_Work request_
Leaving the pictures out, transcribe the records below exactly.

_Task data_
——————————
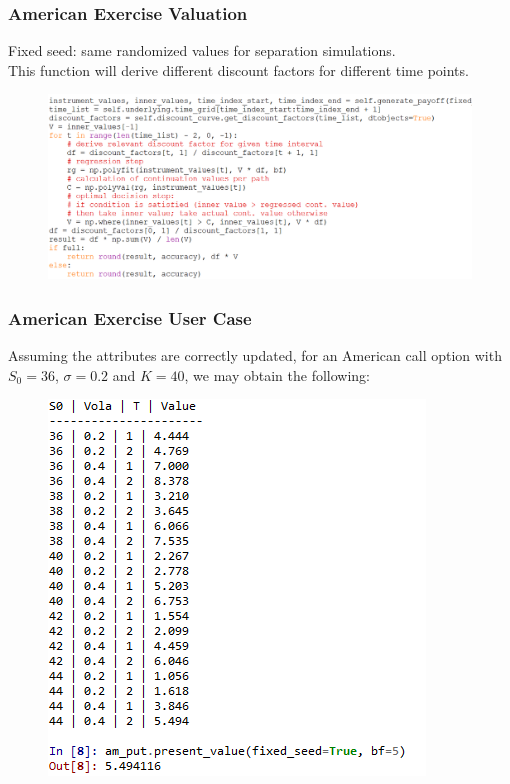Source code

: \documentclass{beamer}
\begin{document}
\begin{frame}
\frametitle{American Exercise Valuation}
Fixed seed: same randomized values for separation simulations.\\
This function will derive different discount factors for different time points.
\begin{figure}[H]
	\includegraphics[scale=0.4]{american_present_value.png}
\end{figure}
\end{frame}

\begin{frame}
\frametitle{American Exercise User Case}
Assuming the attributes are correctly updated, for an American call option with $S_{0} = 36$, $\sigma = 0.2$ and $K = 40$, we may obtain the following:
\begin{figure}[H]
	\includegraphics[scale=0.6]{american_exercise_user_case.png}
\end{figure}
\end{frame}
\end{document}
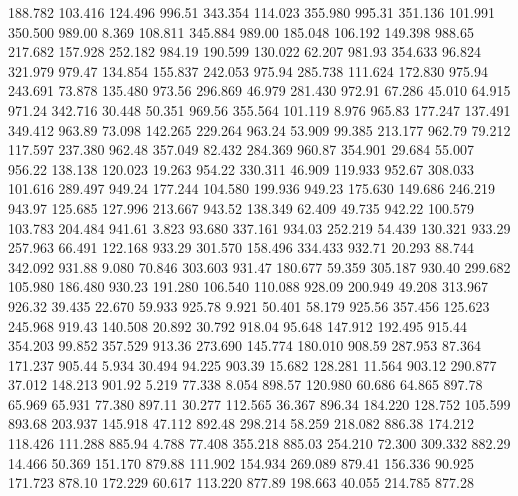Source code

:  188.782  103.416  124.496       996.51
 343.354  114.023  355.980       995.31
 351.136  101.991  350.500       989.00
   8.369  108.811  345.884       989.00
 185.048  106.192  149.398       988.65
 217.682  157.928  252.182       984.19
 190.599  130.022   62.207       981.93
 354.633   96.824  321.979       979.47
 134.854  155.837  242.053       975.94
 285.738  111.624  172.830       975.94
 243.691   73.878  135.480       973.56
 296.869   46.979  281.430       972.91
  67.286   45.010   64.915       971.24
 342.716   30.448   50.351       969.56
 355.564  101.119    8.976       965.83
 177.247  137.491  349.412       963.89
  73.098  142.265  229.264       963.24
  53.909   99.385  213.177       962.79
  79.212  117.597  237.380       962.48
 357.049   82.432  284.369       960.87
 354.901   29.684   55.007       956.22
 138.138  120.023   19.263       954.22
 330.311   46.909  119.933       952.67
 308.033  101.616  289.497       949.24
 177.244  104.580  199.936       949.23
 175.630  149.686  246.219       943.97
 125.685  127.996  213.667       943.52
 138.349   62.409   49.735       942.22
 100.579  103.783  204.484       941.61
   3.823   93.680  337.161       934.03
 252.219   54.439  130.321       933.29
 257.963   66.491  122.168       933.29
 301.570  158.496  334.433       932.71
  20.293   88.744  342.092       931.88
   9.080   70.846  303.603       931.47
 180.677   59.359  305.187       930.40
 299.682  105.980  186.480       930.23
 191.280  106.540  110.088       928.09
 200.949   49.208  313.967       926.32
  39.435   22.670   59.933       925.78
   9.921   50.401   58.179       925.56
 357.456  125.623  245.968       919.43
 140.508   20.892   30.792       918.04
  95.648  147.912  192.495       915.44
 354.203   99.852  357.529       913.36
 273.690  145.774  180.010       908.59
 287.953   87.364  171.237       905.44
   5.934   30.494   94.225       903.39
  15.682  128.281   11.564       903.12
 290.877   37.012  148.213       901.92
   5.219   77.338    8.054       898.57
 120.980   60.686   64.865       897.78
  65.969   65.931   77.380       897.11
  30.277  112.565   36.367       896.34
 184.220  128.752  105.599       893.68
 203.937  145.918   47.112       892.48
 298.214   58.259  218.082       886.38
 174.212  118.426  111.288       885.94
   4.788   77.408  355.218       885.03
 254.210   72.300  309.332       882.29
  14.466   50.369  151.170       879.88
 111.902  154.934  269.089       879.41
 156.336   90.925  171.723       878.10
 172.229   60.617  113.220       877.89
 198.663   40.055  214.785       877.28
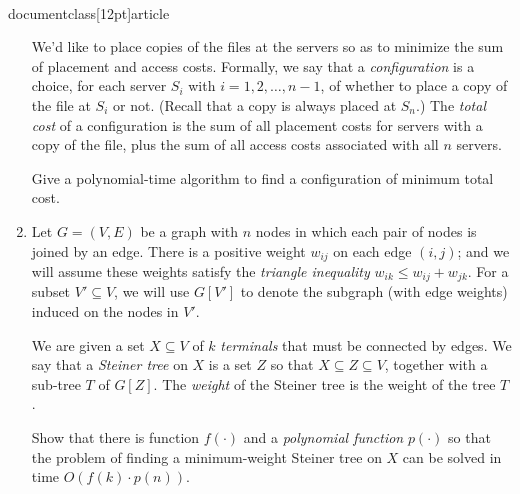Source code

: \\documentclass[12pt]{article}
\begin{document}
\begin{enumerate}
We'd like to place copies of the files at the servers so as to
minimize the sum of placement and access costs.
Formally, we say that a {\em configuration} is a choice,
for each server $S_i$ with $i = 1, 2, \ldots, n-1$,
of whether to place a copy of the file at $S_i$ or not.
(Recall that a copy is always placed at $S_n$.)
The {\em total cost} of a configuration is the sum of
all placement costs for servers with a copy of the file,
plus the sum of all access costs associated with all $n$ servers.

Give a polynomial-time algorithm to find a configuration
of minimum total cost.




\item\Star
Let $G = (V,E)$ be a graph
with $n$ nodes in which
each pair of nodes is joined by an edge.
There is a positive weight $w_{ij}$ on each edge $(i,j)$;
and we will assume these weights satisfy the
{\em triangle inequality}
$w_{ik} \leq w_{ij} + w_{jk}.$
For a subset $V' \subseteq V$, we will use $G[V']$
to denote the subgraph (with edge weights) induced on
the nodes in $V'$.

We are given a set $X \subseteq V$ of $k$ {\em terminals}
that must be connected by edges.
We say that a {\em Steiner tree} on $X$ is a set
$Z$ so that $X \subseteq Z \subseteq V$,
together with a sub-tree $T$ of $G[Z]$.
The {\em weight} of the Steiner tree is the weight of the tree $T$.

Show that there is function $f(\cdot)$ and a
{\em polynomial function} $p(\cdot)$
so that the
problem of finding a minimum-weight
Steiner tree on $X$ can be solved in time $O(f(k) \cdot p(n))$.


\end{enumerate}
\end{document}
——————————
_Result_
Source code

: \documentclass{beamer}
\begin{document}
\begin{frame}
\frametitle{American Exercise Valuation}
Fixed seed: same randomized values for separation simulations.\\
This function will derive different discount factors for different time points.
\begin{figure}[H]
	\includegraphics[scale=0.4]{american_present_value.png}
\end{figure}
\end{frame}

\begin{frame}
\frametitle{American Exercise User Case}
Assuming the attributes are correctly updated, for an American call option with $S_{0} = 36$, $\sigma = 0.2$ and $K = 40$, we may obtain the following:
\begin{figure}[H]
	\includegraphics[scale=0.6]{american_exercise_user_case.png}
\end{figure}
\end{frame}
\end{document}
Source code

:  188.782  103.416  124.496       996.51
 343.354  114.023  355.980       995.31
 351.136  101.991  350.500       989.00
   8.369  108.811  345.884       989.00
 185.048  106.192  149.398       988.65
 217.682  157.928  252.182       984.19
 190.599  130.022   62.207       981.93
 354.633   96.824  321.979       979.47
 134.854  155.837  242.053       975.94
 285.738  111.624  172.830       975.94
 243.691   73.878  135.480       973.56
 296.869   46.979  281.430       972.91
  67.286   45.010   64.915       971.24
 342.716   30.448   50.351       969.56
 355.564  101.119    8.976       965.83
 177.247  137.491  349.412       963.89
  73.098  142.265  229.264       963.24
  53.909   99.385  213.177       962.79
  79.212  117.597  237.380       962.48
 357.049   82.432  284.369       960.87
 354.901   29.684   55.007       956.22
 138.138  120.023   19.263       954.22
 330.311   46.909  119.933       952.67
 308.033  101.616  289.497       949.24
 177.244  104.580  199.936       949.23
 175.630  149.686  246.219       943.97
 125.685  127.996  213.667       943.52
 138.349   62.409   49.735       942.22
 100.579  103.783  204.484       941.61
   3.823   93.680  337.161       934.03
 252.219   54.439  130.321       933.29
 257.963   66.491  122.168       933.29
 301.570  158.496  334.433       932.71
  20.293   88.744  342.092       931.88
   9.080   70.846  303.603       931.47
 180.677   59.359  305.187       930.40
 299.682  105.980  186.480       930.23
 191.280  106.540  110.088       928.09
 200.949   49.208  313.967       926.32
  39.435   22.670   59.933       925.78
   9.921   50.401   58.179       925.56
 357.456  125.623  245.968       919.43
 140.508   20.892   30.792       918.04
  95.648  147.912  192.495       915.44
 354.203   99.852  357.529       913.36
 273.690  145.774  180.010       908.59
 287.953   87.364  171.237       905.44
   5.934   30.494   94.225       903.39
  15.682  128.281   11.564       903.12
 290.877   37.012  148.213       901.92
   5.219   77.338    8.054       898.57
 120.980   60.686   64.865       897.78
  65.969   65.931   77.380       897.11
  30.277  112.565   36.367       896.34
 184.220  128.752  105.599       893.68
 203.937  145.918   47.112       892.48
 298.214   58.259  218.082       886.38
 174.212  118.426  111.288       885.94
   4.788   77.408  355.218       885.03
 254.210   72.300  309.332       882.29
  14.466   50.369  151.170       879.88
 111.902  154.934  269.089       879.41
 156.336   90.925  171.723       878.10
 172.229   60.617  113.220       877.89
 198.663   40.055  214.785       877.28
Source code

: \\documentclass[12pt]{article}
\begin{document}
\begin{enumerate}
We'd like to place copies of the files at the servers so as to
minimize the sum of placement and access costs.
Formally, we say that a {\em configuration} is a choice,
for each server $S_i$ with $i = 1, 2, \ldots, n-1$,
of whether to place a copy of the file at $S_i$ or not.
(Recall that a copy is always placed at $S_n$.)
The {\em total cost} of a configuration is the sum of
all placement costs for servers with a copy of the file,
plus the sum of all access costs associated with all $n$ servers.

Give a polynomial-time algorithm to find a configuration
of minimum total cost.




\item\Star
Let $G = (V,E)$ be a graph
with $n$ nodes in which
each pair of nodes is joined by an edge.
There is a positive weight $w_{ij}$ on each edge $(i,j)$;
and we will assume these weights satisfy the
{\em triangle inequality}
$w_{ik} \leq w_{ij} + w_{jk}.$
For a subset $V' \subseteq V$, we will use $G[V']$
to denote the subgraph (with edge weights) induced on
the nodes in $V'$.

We are given a set $X \subseteq V$ of $k$ {\em terminals}
that must be connected by edges.
We say that a {\em Steiner tree} on $X$ is a set
$Z$ so that $X \subseteq Z \subseteq V$,
together with a sub-tree $T$ of $G[Z]$.
The {\em weight} of the Steiner tree is the weight of the tree $T$.

Show that there is function $f(\cdot)$ and a
{\em polynomial function} $p(\cdot)$
so that the
problem of finding a minimum-weight
Steiner tree on $X$ can be solved in time $O(f(k) \cdot p(n))$.


\end{enumerate}
\end{document}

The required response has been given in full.